Dal/Lentils.

Dal. Rice. Achar. Papad. Eat. Sleep. Sigh! That is comfort food, Indian style. What is it about thin, smooth, slightly sour dal that makes me feel happy? I think it is the reminder of being home and being a child. It is a reminder of simpler times when things were always alright. Most importantly, eating dal brings a sense of routine to life, as though everything is proceeding as it should.

Every home has their own favorite dal recipe. Some people boil it on the stove, some in a pressure cooker. Some moms pour the tempering on top, some pour the dal into the tempering. Some use ginger and some garlic. Some people add curry leaves and some cilantro. As a child my favorite dal was arhar/toor which my mom would boil in a pressure cooker with chopped onions, tomatoes, ginger, garlic, salt, turmeric powder and coriander powder and then pour over a tempering of oil, asafoetida, cumin seeds and red chili powder. A handful of fresh chopped cilantro and the most heady aroma filled the household. I would pour the dal over the hot rice and let it flow down the sides of the mound and fill the plate before dipping my fingers in. What fun it was. That’s why I am so disappointed that since getting married I haven’t made that dal because the husband cannot eat garlic in a dal. It’s a Bong thing. He can smell the garlic a mile away – quite literally.

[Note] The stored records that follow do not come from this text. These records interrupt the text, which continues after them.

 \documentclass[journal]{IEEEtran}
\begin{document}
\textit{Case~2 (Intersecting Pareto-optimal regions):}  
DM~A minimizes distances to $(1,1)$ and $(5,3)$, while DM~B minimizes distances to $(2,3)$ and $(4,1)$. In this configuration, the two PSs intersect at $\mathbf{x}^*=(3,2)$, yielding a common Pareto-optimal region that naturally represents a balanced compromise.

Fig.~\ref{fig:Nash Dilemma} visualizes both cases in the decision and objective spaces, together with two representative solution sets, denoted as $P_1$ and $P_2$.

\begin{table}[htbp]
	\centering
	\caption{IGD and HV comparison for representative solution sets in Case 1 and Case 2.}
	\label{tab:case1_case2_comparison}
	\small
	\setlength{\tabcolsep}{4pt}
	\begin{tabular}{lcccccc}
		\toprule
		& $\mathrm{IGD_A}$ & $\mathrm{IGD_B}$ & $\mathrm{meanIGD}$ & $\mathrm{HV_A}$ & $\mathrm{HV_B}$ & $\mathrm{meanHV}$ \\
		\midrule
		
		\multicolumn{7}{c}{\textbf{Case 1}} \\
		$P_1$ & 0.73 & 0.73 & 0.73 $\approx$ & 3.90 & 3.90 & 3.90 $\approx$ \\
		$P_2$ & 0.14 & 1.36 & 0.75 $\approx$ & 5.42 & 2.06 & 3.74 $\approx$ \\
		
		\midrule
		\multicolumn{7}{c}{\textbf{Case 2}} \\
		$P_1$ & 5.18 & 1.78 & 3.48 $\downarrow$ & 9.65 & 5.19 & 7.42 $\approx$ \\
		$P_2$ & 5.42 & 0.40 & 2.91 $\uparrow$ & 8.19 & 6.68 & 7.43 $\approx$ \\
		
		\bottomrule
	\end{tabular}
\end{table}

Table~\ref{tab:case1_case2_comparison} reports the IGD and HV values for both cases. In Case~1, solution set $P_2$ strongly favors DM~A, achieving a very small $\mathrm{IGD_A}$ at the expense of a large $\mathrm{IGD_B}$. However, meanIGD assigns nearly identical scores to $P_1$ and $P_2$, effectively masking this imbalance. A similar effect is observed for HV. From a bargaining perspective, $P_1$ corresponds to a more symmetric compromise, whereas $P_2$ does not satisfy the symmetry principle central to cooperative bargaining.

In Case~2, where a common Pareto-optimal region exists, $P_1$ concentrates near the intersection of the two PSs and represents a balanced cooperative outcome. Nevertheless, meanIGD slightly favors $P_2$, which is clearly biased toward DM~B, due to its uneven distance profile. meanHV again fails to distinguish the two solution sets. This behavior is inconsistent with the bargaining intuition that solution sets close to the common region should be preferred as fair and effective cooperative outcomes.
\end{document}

The first day I did that, he walked into the apartment from work and said. “Oh, you’ve added garlic to dal?” He just couldn’t eat. He tried quite bravely to, but didn’t succeed. I felt sorry for him. This was the guy who taught me how to eat sushi and sashimi. He can eat anything under the sun but not garlic dal. So I wait for visits home when I get to eat childhood dal, instead of adulthood adapated dal which has only ginger.

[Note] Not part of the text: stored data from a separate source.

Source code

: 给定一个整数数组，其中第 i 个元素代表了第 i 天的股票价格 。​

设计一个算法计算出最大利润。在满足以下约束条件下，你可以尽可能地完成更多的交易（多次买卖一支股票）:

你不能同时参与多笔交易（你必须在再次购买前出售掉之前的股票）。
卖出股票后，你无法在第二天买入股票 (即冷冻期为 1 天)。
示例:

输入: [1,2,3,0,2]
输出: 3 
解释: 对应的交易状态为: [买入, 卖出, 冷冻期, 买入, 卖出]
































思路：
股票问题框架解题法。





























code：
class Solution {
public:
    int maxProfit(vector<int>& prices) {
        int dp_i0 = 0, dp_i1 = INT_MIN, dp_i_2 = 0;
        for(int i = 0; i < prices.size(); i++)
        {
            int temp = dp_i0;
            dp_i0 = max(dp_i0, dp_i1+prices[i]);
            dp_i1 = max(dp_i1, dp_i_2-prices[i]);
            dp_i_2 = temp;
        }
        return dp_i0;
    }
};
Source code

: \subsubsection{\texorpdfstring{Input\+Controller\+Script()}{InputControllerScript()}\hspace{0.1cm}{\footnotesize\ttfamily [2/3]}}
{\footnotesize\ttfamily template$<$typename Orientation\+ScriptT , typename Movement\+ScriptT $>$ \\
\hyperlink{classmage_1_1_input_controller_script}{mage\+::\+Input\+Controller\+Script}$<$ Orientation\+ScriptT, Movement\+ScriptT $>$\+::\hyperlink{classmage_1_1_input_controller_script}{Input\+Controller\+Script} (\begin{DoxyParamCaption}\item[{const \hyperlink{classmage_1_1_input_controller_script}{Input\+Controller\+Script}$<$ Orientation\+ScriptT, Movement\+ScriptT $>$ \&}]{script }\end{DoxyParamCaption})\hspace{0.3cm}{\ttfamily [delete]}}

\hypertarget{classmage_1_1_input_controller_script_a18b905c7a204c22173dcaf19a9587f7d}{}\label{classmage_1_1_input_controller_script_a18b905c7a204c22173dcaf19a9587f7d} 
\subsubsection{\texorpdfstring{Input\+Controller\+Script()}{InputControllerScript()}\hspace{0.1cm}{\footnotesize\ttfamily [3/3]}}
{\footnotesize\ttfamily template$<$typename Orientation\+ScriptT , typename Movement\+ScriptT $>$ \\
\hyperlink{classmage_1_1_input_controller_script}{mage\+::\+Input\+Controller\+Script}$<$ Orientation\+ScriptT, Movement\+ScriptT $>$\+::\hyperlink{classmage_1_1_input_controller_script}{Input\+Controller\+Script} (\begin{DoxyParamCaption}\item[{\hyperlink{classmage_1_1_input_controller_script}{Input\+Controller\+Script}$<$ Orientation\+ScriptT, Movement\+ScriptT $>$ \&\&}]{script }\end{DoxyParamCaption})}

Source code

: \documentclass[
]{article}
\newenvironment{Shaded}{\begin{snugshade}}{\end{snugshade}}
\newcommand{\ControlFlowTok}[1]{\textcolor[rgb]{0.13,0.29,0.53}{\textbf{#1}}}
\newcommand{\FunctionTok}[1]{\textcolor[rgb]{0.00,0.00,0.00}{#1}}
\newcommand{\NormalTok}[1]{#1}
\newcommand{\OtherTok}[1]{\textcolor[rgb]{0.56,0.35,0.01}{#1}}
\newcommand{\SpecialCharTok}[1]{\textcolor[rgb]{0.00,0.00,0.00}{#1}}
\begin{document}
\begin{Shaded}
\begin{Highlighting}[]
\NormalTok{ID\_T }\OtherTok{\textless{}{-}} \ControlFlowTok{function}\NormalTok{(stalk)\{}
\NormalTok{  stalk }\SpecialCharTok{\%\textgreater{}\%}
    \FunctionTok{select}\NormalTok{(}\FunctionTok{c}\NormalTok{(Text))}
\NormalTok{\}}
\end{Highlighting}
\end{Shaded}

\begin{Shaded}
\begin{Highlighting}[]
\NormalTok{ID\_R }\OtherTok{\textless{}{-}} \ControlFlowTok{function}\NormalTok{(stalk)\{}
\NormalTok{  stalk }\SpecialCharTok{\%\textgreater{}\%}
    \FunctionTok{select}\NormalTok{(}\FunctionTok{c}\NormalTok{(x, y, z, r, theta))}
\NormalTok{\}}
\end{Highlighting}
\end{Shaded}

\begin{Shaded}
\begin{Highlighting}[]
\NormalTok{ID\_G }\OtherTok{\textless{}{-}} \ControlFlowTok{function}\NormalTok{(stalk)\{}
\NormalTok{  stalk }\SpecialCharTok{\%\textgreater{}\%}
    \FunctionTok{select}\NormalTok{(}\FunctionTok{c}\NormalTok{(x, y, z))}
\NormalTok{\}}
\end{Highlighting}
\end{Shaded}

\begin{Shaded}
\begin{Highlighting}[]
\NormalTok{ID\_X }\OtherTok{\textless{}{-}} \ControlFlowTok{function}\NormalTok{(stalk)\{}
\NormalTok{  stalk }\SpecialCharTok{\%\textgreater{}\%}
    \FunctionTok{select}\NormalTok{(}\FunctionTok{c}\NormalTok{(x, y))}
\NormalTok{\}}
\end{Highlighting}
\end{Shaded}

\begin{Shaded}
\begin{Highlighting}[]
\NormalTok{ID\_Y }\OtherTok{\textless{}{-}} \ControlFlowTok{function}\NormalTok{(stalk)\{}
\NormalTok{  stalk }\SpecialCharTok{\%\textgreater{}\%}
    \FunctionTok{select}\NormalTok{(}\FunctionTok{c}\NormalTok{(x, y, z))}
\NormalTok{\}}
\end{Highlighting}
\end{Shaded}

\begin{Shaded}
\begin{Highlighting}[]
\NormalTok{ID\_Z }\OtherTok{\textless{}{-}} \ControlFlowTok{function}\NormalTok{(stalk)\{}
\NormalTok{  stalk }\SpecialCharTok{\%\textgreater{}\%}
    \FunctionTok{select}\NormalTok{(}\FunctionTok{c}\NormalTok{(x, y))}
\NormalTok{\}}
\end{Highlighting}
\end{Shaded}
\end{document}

I have several interesting dal recipes in my folder, but two stand out. The first is a dal dhokli. I ate it for the first time at a Mountain View restaurant called Chaat Paradise. I was there with friends and just decided to order it on the basis of the description. The dal is smooth (no grains visible), sweet and sour with dumplings floating in it. What a wonderful idea. The thin dumplings are cooked in the boiling dal. They become silky on cooking and absorb the flavor of the dal so that their slightly bland flavor is beautifully complemented by the complex flavours of the dal. It was great by itself as a soup but served with rice to make a complete meal. I was completely kicked and tried making it at home again. It was scrumptious, even though my dumplings were a little thick. I was reminded of this suddenly today and am craving it as I write.

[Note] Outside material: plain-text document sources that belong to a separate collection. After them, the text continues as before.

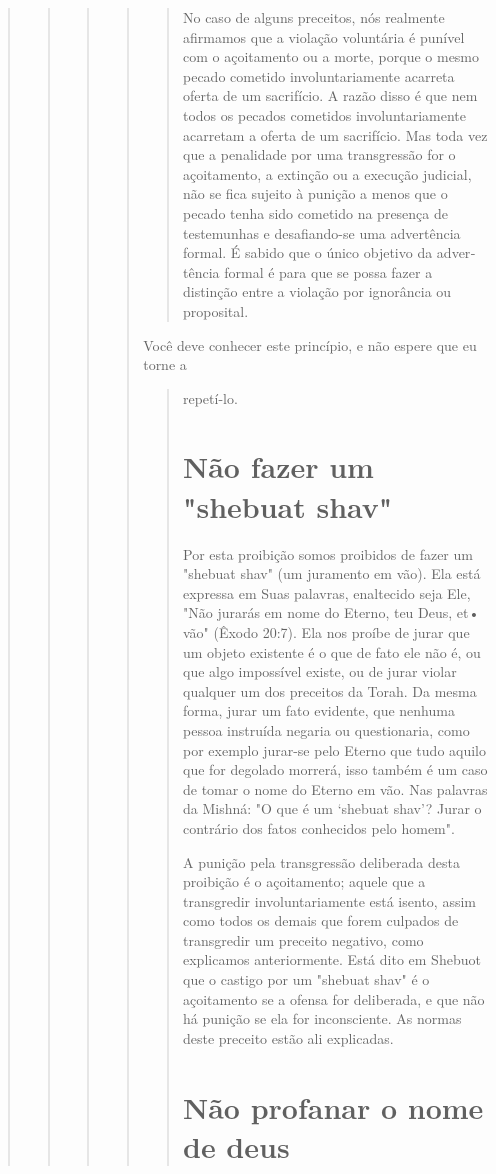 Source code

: \begin{quote}
\begin{quote}
\begin{quote}
\begin{quote}
\begin{quote}
No caso de alguns preceitos, nós realmente afirmamos que a viola­ção
voluntária é punível com o açoitamento ou a morte, porque o mesmo
pe­cado cometido involuntariamente acarreta oferta de um sacrifício. A
razão dis­so é que nem todos os pecados cometidos involuntariamente
acarretam a ofer­ta de um sacrifício. Mas toda vez que a penalidade por
uma transgressão for o açoitamento, a extinção ou a execução judicial,
não se fica sujeito à punição a menos que o pecado tenha sido cometido
na presença de testemunhas e desafiando-se uma advertência formal. É
sabido que o único objetivo da adver­tência formal é para que se possa
fazer a distinção entre a violação por ignorân­cia ou proposital.
\end{quote}

Você deve conhecer este princípio, e não espere que eu torne a

\begin{quote}
repetí-lo.

\section{Não fazer um "shebuat shav"}

Por esta proibição somos proibidos de fazer um "shebuat shav" (um
juramento em vão). Ela está expressa em Suas palavras, enaltecido seja
Ele, "Não jurarás em nome do Eterno, teu Deus, et• vão" (Êxodo 20:7).
Ela nos proíbe de jurar que um objeto existente é o que de fato ele não
é, ou que algo impossí­vel existe, ou de jurar violar qualquer um dos
preceitos da Torah. Da mesma forma, jurar um fato evidente, que nenhuma
pessoa instruída negaria ou ques­tionaria, como por exemplo jurar-se
pelo Eterno que tudo aquilo que for dego­lado morrerá, isso também é um
caso de tomar o nome do Eterno em vão. Nas palavras da Mishná: "O que é
um `shebuat shav'? Jurar o contrário dos fatos conhecidos pelo homem".

A punição pela transgressão deliberada desta proibição é o açoita­mento;
aquele que a transgredir involuntariamente está isento, assim como
to­dos os demais que forem culpados de transgredir um preceito negativo,
como explicamos anteriormente. Está dito em Shebuot que o castigo por um
"she­buat shav" é o açoitamento se a ofensa for deliberada, e que não há
punição se ela for inconsciente. As normas deste preceito estão ali
explicadas.

\section{Não profanar o nome de deus}


\end{quote}
\end{quote}
\end{quote}
\end{quote}
\end{quote}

The other interesting dal recipe I have is matar dal sorshe diye which are green split peas cooked with mustard paste. It was one of those times when I wondered what would happen if I made dal with sorshe (recall the sorshe obsession from previous posts) and searched out this recipe. I tried it and the result was that I can not think of cooking or eating that dal ever again. But that’s just the short story. The reality is that my taste buds were completely untrustworthy at the time – I was in the first trimester of my pregnancy, the nausea was just starting and I didn’t know it. So I decided to cook the dal in an open pan. But I could not stand the smell of boiling dal. I mean all I wanted was thin, sour dal but the smell of boiling dal made me want to puke. By the time I finished making the dal, I was so sick that I couldn’t think of eating it. I did taste it – it was bland and the thought of eating that dal made me so nauseous that I just threw it all. On principle, I never waste food. If the food is edible – not tasty doesn’t count – I will eat it. But that day the whole pot of dal went down the drain. The rest of my first trimester I made dal in a cooker with lots of tomatoes so I never had to smell boiling dal. I am still curious about sorshe dal though. I don’t trust my taste buds from that time and when I have more time and courage, I will delve into sorshe dal again.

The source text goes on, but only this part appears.